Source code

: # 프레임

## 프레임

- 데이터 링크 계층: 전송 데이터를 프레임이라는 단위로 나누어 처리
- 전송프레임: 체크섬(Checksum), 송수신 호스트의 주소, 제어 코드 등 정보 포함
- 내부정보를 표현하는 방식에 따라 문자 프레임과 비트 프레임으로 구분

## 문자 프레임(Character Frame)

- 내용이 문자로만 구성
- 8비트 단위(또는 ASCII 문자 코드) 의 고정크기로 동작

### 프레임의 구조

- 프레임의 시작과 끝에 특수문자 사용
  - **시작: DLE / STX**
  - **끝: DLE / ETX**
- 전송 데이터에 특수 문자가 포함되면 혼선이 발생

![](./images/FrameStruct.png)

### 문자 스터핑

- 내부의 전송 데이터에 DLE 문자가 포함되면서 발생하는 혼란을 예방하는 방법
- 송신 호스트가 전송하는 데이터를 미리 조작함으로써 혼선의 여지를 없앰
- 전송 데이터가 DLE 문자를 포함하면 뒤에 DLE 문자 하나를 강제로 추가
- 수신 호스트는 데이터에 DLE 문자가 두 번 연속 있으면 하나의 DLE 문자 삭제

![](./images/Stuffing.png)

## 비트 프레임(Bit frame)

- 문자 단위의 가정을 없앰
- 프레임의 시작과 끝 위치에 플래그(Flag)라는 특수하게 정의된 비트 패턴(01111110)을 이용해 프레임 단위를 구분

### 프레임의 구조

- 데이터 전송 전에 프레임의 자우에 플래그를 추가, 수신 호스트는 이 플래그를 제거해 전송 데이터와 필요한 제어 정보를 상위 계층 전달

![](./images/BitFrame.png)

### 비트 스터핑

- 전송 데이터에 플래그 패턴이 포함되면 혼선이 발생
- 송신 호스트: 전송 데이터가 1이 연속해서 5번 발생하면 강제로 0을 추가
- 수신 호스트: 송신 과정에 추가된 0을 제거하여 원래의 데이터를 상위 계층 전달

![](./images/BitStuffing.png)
- - -
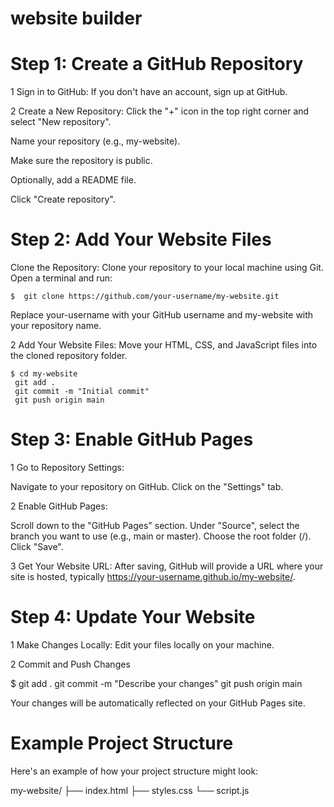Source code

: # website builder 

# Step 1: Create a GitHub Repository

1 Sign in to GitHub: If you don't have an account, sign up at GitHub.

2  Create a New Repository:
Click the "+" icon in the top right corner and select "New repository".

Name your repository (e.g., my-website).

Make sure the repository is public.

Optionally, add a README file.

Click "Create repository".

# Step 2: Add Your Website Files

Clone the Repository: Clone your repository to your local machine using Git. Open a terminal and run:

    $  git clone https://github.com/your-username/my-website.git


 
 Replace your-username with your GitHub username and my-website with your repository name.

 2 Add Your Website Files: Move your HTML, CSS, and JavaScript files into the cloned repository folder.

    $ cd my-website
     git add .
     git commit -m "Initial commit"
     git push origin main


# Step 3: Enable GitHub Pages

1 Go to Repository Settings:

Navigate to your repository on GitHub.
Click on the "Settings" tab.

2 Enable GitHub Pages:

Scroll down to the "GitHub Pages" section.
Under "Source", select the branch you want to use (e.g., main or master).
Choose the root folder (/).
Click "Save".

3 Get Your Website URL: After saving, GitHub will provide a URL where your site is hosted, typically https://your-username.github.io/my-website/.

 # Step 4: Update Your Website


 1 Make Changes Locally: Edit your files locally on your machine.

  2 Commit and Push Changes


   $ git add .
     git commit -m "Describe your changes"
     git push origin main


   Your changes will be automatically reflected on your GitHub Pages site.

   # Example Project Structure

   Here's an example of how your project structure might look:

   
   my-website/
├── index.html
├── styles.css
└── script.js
- - -
▶ _Problem to work on_
Tally up how many lines in the records contain the string "호스트는". Answer with that figure only.

▶ _Solution for this exercise_
2